Music fans might be understandably puzzled by how it is that new revenues from the online streaming services like Pandora and Spotify could top $2.4 billion last year, yet artists like the Black Eyed Peas’ will.i.am and Radiohead’s Thom Yorke complain they can’t make a decent living.

Key to understanding the debate is a fact most fans probably don’t realize: just how large a role the U.S. Justice Department plays in how music copyrights are licensed in the United States, a legacy of antitrust lawsuits brought by the federal government back in the New Deal era.

For three-quarters of a century, the two biggest performance rights organizations (PROs) – the American Society of Composers (ASCAP) and Broadcast Music Inc. (BMI) – have operated under ongoing consent decrees handed down by the courts and revised periodically by the DOJ. These structured settlements dictate how the PROs set rates and, most importantly, bind them not to discriminate among customers who seek to license music under similar terms.

Naturally, conservatives and libertarians tend to be skeptical of these sorts of arrangements, and that skepticism is warranted. As former American Enterprise Institute President Chris DeMuth has put it, an antitrust consent decree “is an opaque form of government regulation that operates without many of the checks and balances that constrain and shape ordinary regulatory programs.”

By the same token, as my colleague Mike Godwin explains, “there’s been nothing like a free market in music copyrights for at least 75 years.” Figuring out how a specific change to the consent decrees – and there’s always someone seeking changes to the consent decrees – will affect all the different parties in the market (especially consumers) requires looking at the nitty-gritty details.

Most recently, five U.S. House members – two Republicans and three Democrats, including Rep. Hakeem Jeffries (D-N.Y.), a former corporate attorney for CBS and Viacom – asked that Attorney General Loretta Lynch review the DOJ’s decision not to update the consent decrees in a substantial way. While big players in the music industry sought significant new concessions, the DOJ chose only to clarify a key licensing question in a way those industry incumbents didn’t like. As the members wrote: “We cannot fathom how, after a nearly three year investigation, the Antitrust Division could come to the opposite conclusion … [which] will dramatically hurt songwriters and further disrupt the market.”

Songwriters aren’t alone in lobbying the DOJ to update the ASCAP and BMI consent decrees, which last saw significant changes in 2001 and 1994, respectively. All sorts of interest groups – songwriters, performers, record labels, terrestrial radio stations, satellite radio stations, internet streaming services, bars and restaurants, movie and television studios, the PROs themselves – regularly seek terms that are more favorable for themselves.

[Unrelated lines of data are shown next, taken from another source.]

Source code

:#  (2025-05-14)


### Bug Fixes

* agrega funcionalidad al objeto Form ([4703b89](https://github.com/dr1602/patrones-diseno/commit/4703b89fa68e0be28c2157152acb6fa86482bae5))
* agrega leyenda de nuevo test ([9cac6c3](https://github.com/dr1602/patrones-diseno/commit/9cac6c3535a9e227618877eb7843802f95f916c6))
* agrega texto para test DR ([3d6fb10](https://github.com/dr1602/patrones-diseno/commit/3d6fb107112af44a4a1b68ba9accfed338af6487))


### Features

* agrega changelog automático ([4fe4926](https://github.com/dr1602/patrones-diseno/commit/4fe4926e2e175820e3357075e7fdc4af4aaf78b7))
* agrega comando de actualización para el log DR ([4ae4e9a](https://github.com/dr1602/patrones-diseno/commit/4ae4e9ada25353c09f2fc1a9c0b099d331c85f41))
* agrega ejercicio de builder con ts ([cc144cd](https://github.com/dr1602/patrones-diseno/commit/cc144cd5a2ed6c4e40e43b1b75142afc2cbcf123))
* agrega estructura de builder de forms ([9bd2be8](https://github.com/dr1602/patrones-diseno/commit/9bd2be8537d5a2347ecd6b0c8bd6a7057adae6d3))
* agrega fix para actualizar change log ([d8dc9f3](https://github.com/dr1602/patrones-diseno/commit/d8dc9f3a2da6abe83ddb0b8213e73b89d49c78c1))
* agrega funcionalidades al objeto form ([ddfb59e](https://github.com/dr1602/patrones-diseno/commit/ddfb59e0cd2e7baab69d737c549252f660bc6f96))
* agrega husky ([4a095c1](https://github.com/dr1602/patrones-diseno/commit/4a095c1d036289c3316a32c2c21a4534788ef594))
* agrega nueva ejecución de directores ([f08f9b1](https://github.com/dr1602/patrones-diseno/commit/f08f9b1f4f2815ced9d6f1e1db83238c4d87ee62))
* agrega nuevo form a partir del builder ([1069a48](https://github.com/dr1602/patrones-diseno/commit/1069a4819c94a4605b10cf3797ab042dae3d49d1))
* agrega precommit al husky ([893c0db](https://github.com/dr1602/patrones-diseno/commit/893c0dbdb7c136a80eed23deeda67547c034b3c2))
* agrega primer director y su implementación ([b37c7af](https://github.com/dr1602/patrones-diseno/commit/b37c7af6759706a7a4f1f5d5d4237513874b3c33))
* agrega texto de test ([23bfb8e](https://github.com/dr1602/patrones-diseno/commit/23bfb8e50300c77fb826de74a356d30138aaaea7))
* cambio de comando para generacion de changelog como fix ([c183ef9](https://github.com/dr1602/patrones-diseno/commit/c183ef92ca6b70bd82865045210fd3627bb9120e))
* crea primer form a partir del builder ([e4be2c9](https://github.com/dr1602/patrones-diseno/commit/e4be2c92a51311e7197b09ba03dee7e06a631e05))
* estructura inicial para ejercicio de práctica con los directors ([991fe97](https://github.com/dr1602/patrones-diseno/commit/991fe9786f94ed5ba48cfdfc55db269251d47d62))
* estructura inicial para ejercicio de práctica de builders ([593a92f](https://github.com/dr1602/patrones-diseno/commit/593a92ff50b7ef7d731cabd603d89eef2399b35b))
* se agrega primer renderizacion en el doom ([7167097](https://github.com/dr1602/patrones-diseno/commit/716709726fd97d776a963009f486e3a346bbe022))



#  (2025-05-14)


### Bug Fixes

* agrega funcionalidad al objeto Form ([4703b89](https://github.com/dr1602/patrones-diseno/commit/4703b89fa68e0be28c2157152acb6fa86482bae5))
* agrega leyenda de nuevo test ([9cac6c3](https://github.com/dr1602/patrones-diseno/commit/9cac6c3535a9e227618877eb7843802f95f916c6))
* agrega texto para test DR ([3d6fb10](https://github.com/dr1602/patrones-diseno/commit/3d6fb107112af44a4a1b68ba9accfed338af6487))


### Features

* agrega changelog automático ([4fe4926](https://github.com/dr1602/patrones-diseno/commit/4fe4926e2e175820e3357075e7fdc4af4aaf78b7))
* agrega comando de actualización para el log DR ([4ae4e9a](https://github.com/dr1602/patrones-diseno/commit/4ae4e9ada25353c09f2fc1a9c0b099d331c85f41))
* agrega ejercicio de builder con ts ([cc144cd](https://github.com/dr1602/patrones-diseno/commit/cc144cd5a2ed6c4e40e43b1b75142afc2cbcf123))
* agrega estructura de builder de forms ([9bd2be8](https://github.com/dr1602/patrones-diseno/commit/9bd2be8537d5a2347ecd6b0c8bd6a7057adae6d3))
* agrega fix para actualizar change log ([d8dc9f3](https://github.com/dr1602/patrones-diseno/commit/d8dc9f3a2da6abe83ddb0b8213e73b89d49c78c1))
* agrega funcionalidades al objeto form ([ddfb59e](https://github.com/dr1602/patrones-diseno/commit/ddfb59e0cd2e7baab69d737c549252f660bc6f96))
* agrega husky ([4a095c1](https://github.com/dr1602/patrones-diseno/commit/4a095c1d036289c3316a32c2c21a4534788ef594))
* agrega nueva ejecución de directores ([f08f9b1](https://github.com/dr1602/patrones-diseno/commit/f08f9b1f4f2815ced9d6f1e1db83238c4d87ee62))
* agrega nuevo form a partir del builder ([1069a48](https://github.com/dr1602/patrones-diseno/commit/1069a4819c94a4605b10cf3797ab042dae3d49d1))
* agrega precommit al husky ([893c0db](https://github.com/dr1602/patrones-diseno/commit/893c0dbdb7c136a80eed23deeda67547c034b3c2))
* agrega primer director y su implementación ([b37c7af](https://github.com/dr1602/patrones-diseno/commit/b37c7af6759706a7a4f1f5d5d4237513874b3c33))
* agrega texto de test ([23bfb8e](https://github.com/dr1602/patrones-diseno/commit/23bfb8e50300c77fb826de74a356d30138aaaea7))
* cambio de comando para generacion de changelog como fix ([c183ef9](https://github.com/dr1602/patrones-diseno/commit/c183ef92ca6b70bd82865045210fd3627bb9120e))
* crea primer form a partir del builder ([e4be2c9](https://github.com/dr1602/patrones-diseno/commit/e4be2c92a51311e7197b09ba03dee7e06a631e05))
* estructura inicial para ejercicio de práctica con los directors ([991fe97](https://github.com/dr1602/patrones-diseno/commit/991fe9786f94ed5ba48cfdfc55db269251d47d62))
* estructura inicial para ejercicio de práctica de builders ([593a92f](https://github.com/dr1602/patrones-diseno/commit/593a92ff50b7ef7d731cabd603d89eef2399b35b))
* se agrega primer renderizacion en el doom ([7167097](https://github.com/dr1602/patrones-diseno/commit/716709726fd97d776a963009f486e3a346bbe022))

The biggest specific thing the recording industry wanted from this most recent DOJ review is a change in the interpretation of the rules for joint rights-holders – that is, multiple songwriters or other parties who each can claim a percentage share of the copyright in a specific piece of music. The industry sought a reinterpretation of the term to prevent any one of these parties being able to license the whole thing. The DOJ did the opposite, instituting a “100 percent licensing” policy that formally allows any co-owner of a copyright to license the work.

There are legitimate concerns on both sides of the issue. But viewed through a pragmatic economic lens, the DOJ probably made the right call. As Georgetown law professor Matt Schruers, who also serves as vice president of the Computer and Communications Industry Association, wrote last year in a blog post for the Disruptive Competition Project: “[G]ridlock is one of the greatest impediments to more viable options for music delivery, and, one federal judge has already found, has been used anticompetitively in an effort to extract supra-competitive prices.”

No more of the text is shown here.